46. La société Bâloise soutient encore que, à supposer que la clause attributive de juridiction contenue dans le Bon de souscription ne soit pas retenue, ni l'article 7§1, ni l'article 8§1, ni les articles 10 et 11 du règlement Bruxelles Ibis ne permettraient d'attraire Bâloise devant le tribunal de commerce de Paris.

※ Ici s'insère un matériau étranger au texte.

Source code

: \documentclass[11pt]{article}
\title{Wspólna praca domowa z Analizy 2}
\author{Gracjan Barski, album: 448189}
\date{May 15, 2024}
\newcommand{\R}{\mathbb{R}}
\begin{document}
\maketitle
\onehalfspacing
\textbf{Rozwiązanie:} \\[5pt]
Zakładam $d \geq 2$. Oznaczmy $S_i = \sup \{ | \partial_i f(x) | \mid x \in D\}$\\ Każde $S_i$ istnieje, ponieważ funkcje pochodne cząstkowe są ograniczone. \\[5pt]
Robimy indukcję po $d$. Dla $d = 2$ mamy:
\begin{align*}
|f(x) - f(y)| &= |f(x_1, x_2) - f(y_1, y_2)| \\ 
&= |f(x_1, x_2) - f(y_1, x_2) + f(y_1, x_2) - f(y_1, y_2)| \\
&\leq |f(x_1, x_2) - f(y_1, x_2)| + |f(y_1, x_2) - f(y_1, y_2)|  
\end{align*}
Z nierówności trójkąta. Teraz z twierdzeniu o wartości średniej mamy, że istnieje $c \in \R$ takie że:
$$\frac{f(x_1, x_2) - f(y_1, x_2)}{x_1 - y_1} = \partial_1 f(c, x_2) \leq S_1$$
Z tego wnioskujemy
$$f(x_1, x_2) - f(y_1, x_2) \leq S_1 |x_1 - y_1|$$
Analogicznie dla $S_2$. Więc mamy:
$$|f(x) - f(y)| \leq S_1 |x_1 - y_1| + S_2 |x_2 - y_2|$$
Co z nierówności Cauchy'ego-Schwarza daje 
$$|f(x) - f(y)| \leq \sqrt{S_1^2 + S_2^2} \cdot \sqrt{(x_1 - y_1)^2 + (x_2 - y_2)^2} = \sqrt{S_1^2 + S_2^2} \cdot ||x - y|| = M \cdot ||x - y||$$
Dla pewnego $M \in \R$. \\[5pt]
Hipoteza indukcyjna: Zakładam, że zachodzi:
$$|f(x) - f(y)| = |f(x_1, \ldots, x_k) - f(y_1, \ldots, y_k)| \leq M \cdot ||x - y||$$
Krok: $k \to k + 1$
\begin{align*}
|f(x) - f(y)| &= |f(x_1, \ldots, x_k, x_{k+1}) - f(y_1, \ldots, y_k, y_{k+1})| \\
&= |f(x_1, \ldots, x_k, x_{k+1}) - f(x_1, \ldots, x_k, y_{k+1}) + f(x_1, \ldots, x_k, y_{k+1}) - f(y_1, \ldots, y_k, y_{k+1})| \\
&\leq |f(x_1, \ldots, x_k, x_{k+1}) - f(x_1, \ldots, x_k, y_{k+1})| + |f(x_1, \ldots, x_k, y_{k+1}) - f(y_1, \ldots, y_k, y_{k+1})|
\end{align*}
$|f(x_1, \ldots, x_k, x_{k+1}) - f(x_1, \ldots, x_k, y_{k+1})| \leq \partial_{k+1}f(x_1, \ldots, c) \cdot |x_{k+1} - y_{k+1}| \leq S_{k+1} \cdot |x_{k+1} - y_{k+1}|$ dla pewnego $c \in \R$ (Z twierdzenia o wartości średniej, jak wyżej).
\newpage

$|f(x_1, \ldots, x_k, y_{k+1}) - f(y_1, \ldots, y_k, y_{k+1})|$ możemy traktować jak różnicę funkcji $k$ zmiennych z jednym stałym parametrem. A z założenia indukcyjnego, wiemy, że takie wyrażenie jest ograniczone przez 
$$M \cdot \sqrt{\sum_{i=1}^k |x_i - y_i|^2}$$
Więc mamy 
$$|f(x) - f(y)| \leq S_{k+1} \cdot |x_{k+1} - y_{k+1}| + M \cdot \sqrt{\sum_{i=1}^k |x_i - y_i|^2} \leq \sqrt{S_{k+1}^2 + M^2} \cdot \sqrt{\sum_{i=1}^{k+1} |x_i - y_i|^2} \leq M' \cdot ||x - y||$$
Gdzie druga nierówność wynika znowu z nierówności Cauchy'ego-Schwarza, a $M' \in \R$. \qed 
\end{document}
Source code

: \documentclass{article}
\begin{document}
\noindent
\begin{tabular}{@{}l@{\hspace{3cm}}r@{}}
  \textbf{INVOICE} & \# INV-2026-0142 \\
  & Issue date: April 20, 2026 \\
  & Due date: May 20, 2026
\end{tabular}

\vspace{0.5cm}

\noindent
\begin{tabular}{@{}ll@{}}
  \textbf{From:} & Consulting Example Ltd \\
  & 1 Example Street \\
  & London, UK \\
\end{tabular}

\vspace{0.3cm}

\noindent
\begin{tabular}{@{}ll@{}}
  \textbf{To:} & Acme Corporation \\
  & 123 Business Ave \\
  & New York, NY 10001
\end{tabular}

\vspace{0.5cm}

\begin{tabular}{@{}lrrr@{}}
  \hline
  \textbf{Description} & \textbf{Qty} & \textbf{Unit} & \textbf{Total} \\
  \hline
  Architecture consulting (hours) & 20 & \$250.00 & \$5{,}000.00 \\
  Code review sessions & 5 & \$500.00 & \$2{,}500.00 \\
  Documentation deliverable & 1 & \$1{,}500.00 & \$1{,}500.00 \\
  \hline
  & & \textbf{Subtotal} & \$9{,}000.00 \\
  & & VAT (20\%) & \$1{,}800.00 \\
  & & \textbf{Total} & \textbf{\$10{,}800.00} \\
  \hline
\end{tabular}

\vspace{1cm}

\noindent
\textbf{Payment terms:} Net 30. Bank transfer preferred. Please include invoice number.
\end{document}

Elle rappelle que :

- Tant le lieu où est établie Bâloise, que le lieu où Lazard a bénéficié de ses services sont situés au Luxembourg, à supposer que Bâloise soit prestataire de services,

- Le domicile de Bâloise est à Luxembourg,

- L'article 8§1 est d'application stricte, et il ne suffit pas d'alléguer que le résultat d'une procédure puisse influer sur une autre pour considérer qu'il y a un risque de décisions inconciliables,

- En l'espèce, le conflit opposant Monsieur Lazard et Monsieur [P] (dirigeant d'Iris Finance et d'Iris Courtage) au sujet de la rémunération prévue par un accord signé entre eux le 9 janvier 2017, instrumentalise le contrat signé par Lazard avec Bâloise qui rappelle cet accord, et c'est de façon artificielle que Lazard a attrait Bâloise dans ce litige qui ne la concerne ni en fait ni en droit,

- Aucune faute ne pourrait être reprochée à Bâloise qui n'a versé aucune rémunération, celles-ci étant prélevées directement,

- La convention litigieuse n'est pas le Contrat conclu entre Bâloise et Lazard, mais un contrat auquel Bâloise n'est pas partie, liant Lazard et Iris Finance,

- Une condamnation in solidum serait totalement artificielle,

- Il n'y a aucune situation identique de fait et de droit, ni aucun ensemble contractuel vicié,

- Rien n'empêche Lazard d'agir en France contre Iris Finance et Iris Courtage, et au Luxembourg contre Bâloise, si tant est qu'elle aurait des demandes à formuler contre Bâloise,

- Enfin, il ne s'agit nullement d'un litige « en matière d'assurance » qui justifierait l'application des articles 10 et 11 du règlement Bruxelles Ibis, le litige portant en l'espèce sur des rémunérations d'un contrat de capitalisation et non sur un contrat d'assurance.

47. La société Iris Finance fait valoir qu'en application de l'article 25 du règlement Bruxelles Ibis, l'existence d'une clause attributive de juridiction confère une compétence exclusive à la juridiction désignée, qui prime toute compétence spéciale, une telle clause pouvant être opposée à un tiers au contrat dès lors que ce tiers tient ses droits et obligations d'une des parties, sous réseve du respect des conditions de fond et de forme prévues par le règlement Bruxelles Ibis.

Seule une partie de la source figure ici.